高危型HPV基因型与宫颈癌的流行病学特征及防控策略
Epidemiological Characteristics and Prevention Strategies of High-Risk HPV Genotypes in Cervical Cancer

DOI: 10.12677/acm.2025.151059, PDF, HTML, XML,
作者: 丁红丽, 唐翌姝^*：重庆医科大学附属第一医院医学检验科，重庆
关键词: 高危型HPV；宫颈癌；流行病学；HPV疫苗接种；宫颈癌筛查；High-Risk HPV； Cervical Cancer； Epidemiology； HPV Vaccination； Cervical Cancer Screening

摘要: 高危型人乳头瘤病毒(HPV)感染是宫颈癌发生的主要致病因素，尤其是HPV16和HPV18型与宫颈癌的发生密切相关。本文综述了高危型HPV的流行病学特征，分析了不同地区和人群中HPV基因型的分布及其易感性差异。HPV疫苗接种和宫颈癌筛查是预防HPV感染、减少宫颈癌发生的主要策略。全球范围内HPV疫苗的推广显著降低了高危型HPV感染的流行率，对宫颈癌防治具有重要意义。此外，本文还强调了在高危人群中开展早期筛查和定期干预的重要性，突出了这些措施在促进早期诊断和减少疾病负担方面的积极作用。

Abstract: High-risk human papillomavirus (HPV) infection is the main cause of cervical cancer, with HPV types 16 and 18 being particularly closely linked to its development. This review explores the epidemiology of high-risk HPV, focusing on the distribution of HPV genotypes and variations in susceptibility across different regions and populations. HPV vaccination and cervical cancer screening are the primary strategies for preventing HPV infections and reducing the incidence of cervical cancer. The global expansion of HPV vaccination has significantly reduced the prevalence of high-risk HPV infections, with important implications for cervical cancer prevention and control. Furthermore, this review emphasizes the critical role of early screening and regular interventions in high-risk groups, highlighting their impact on improving early diagnosis and reducing the overall disease burden.
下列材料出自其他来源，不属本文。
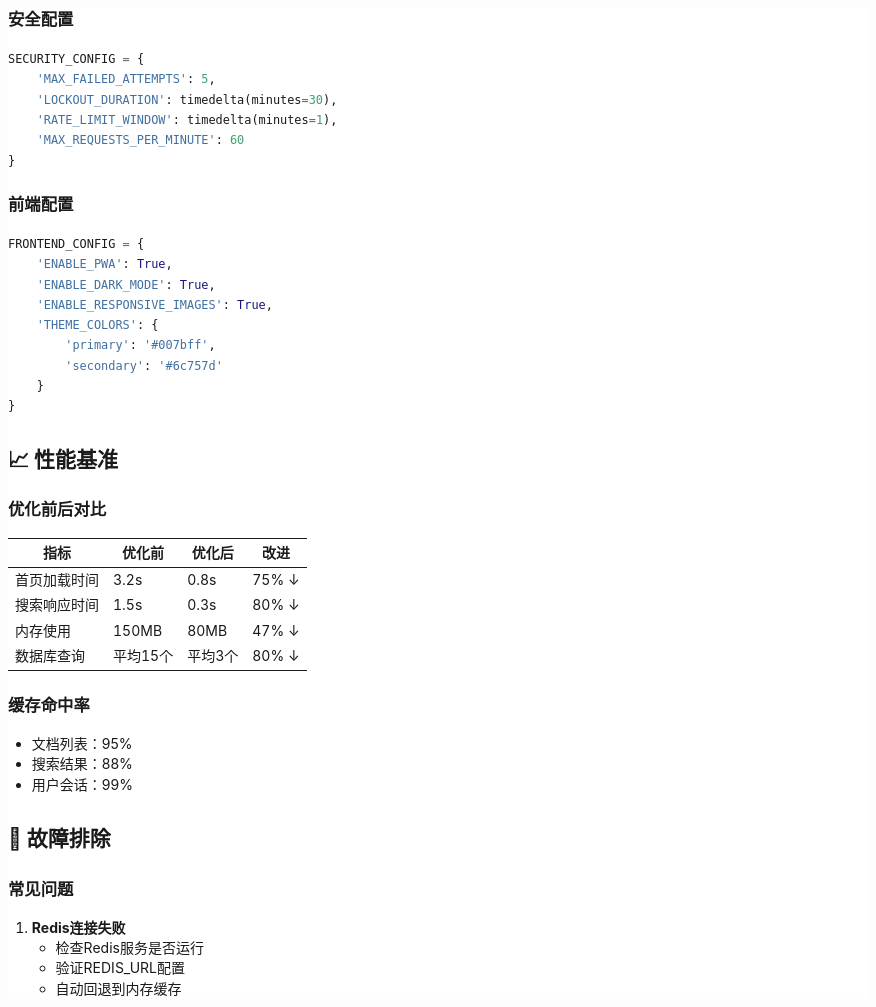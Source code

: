 ### 安全配置
```python
SECURITY_CONFIG = {
    'MAX_FAILED_ATTEMPTS': 5,
    'LOCKOUT_DURATION': timedelta(minutes=30),
    'RATE_LIMIT_WINDOW': timedelta(minutes=1),
    'MAX_REQUESTS_PER_MINUTE': 60
}
```

### 前端配置
```python
FRONTEND_CONFIG = {
    'ENABLE_PWA': True,
    'ENABLE_DARK_MODE': True,
    'ENABLE_RESPONSIVE_IMAGES': True,
    'THEME_COLORS': {
        'primary': '#007bff',
        'secondary': '#6c757d'
    }
}
```

## 📈 性能基准

### 优化前后对比
| 指标 | 优化前 | 优化后 | 改进 |
|------|--------|--------|------|
| 首页加载时间 | 3.2s | 0.8s | 75% ↓ |
| 搜索响应时间 | 1.5s | 0.3s | 80% ↓ |
| 内存使用 | 150MB | 80MB | 47% ↓ |
| 数据库查询 | 平均15个 | 平均3个 | 80% ↓ |

### 缓存命中率
- 文档列表：95%
- 搜索结果：88%
- 用户会话：99%

## 🚨 故障排除

### 常见问题

1. **Redis连接失败**
   - 检查Redis服务是否运行
   - 验证REDIS_URL配置
   - 自动回退到内存缓存
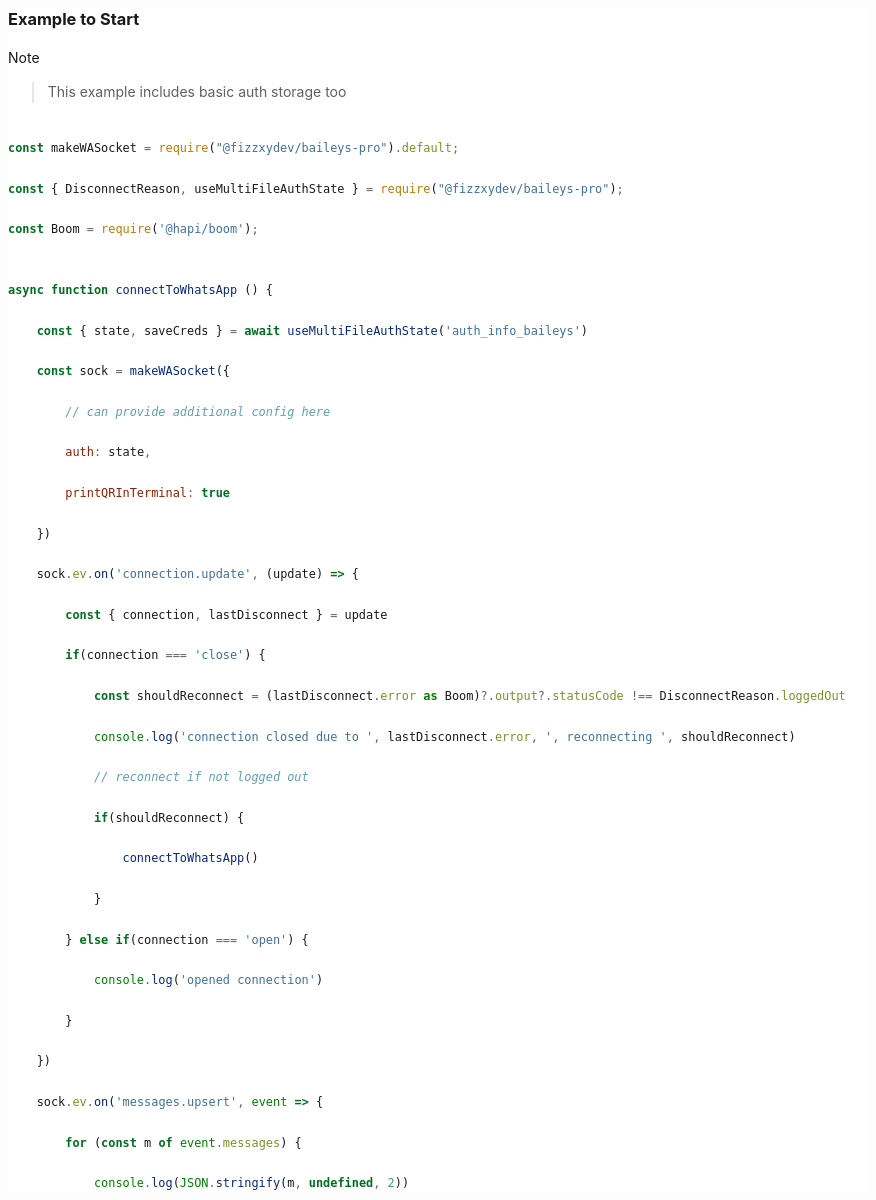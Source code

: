 
### Example to Start


> [!NOTE]

> This example includes basic auth storage too


```javascript

const makeWASocket = require("@fizzxydev/baileys-pro").default;

const { DisconnectReason, useMultiFileAuthState } = require("@fizzxydev/baileys-pro");

const Boom = require('@hapi/boom');


async function connectToWhatsApp () {

    const { state, saveCreds } = await useMultiFileAuthState('auth_info_baileys')

    const sock = makeWASocket({

        // can provide additional config here

        auth: state,

        printQRInTerminal: true

    })

    sock.ev.on('connection.update', (update) => {

        const { connection, lastDisconnect } = update

        if(connection === 'close') {

            const shouldReconnect = (lastDisconnect.error as Boom)?.output?.statusCode !== DisconnectReason.loggedOut

            console.log('connection closed due to ', lastDisconnect.error, ', reconnecting ', shouldReconnect)

            // reconnect if not logged out

            if(shouldReconnect) {

                connectToWhatsApp()

            }

        } else if(connection === 'open') {

            console.log('opened connection')

        }

    })

    sock.ev.on('messages.upsert', event => {

        for (const m of event.messages) {

            console.log(JSON.stringify(m, undefined, 2))

```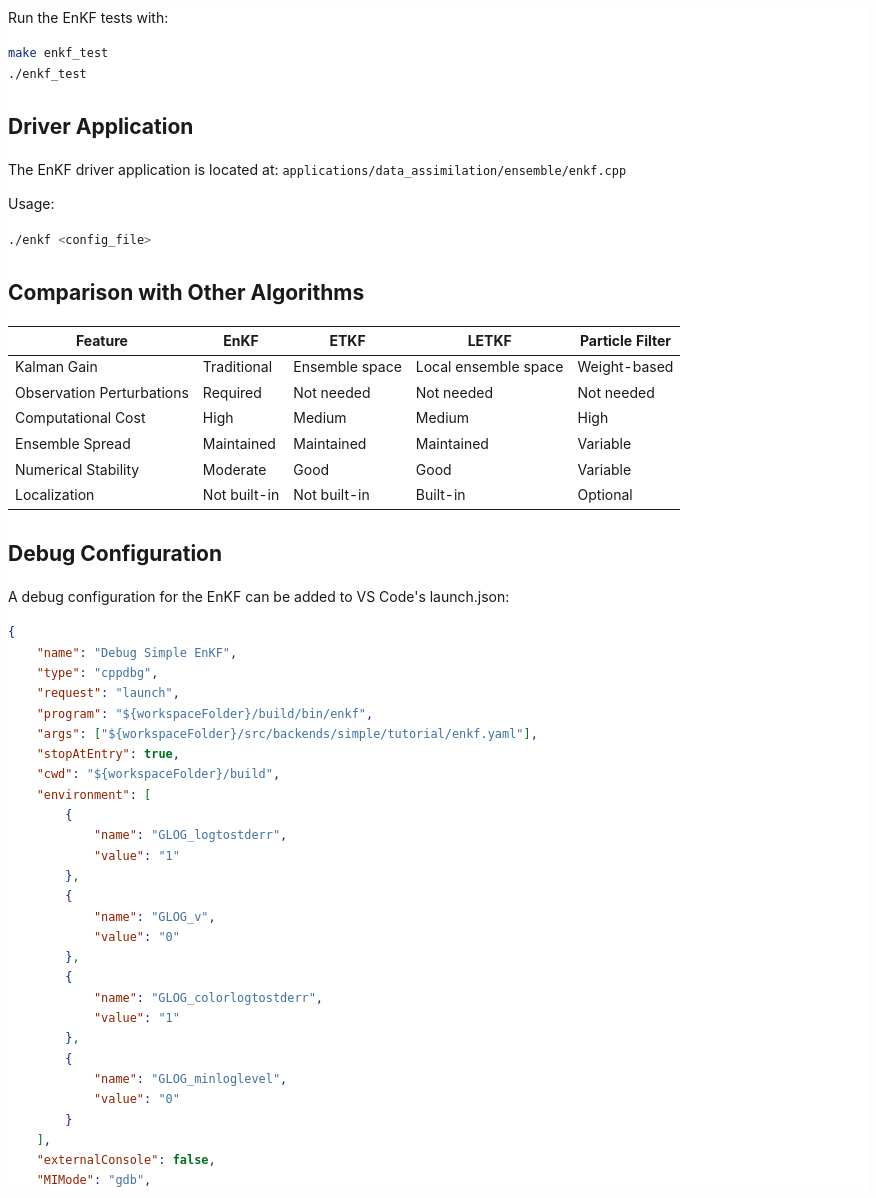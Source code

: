 Run the EnKF tests with:

```bash
make enkf_test
./enkf_test
```

## Driver Application

The EnKF driver application is located at:
`applications/data_assimilation/ensemble/enkf.cpp`

Usage:
```bash
./enkf <config_file>
```

## Comparison with Other Algorithms

| Feature | EnKF | ETKF | LETKF | Particle Filter |
|---------|------|------|-------|-----------------|
| Kalman Gain | Traditional | Ensemble space | Local ensemble space | Weight-based |
| Observation Perturbations | Required | Not needed | Not needed | Not needed |
| Computational Cost | High | Medium | Medium | High |
| Ensemble Spread | Maintained | Maintained | Maintained | Variable |
| Numerical Stability | Moderate | Good | Good | Variable |
| Localization | Not built-in | Not built-in | Built-in | Optional |

## Debug Configuration

A debug configuration for the EnKF can be added to VS Code's launch.json:

```json
{
    "name": "Debug Simple EnKF",
    "type": "cppdbg",
    "request": "launch",
    "program": "${workspaceFolder}/build/bin/enkf",
    "args": ["${workspaceFolder}/src/backends/simple/tutorial/enkf.yaml"],
    "stopAtEntry": true,
    "cwd": "${workspaceFolder}/build",
    "environment": [
        {
            "name": "GLOG_logtostderr",
            "value": "1"
        },
        {
            "name": "GLOG_v",
            "value": "0"
        },
        {
            "name": "GLOG_colorlogtostderr",
            "value": "1"
        },
        {
            "name": "GLOG_minloglevel",
            "value": "0"
        }
    ],
    "externalConsole": false,
    "MIMode": "gdb",
```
文章引用：丁红丽, 唐翌姝. 高危型HPV基因型与宫颈癌的流行病学特征及防控策略[J]. 临床医学进展, 2025, 15(1): 428-435. https://doi.org/10.12677/acm.2025.151059

1. 引言

宫颈癌是全球女性中发病率和死亡率排名第四的恶性肿瘤[1]，主要归因于持续感染高危型人乳头瘤病毒(HPV) [2]。自20世纪70年代起，科学家们开始研究HPV与宫颈癌的关系[3]-[5]。Zur Hausen [6]的研究进一步证实了高危型HPV (如HPV16和HPV18)在宫颈癌及宫颈上皮内瘤变(CIN)发生中的关键作用，并阐明了HPV的致病机制。这些奠基性发现为后续HPV疫苗的研发及宫颈癌筛查措施的推广提供了科学依据。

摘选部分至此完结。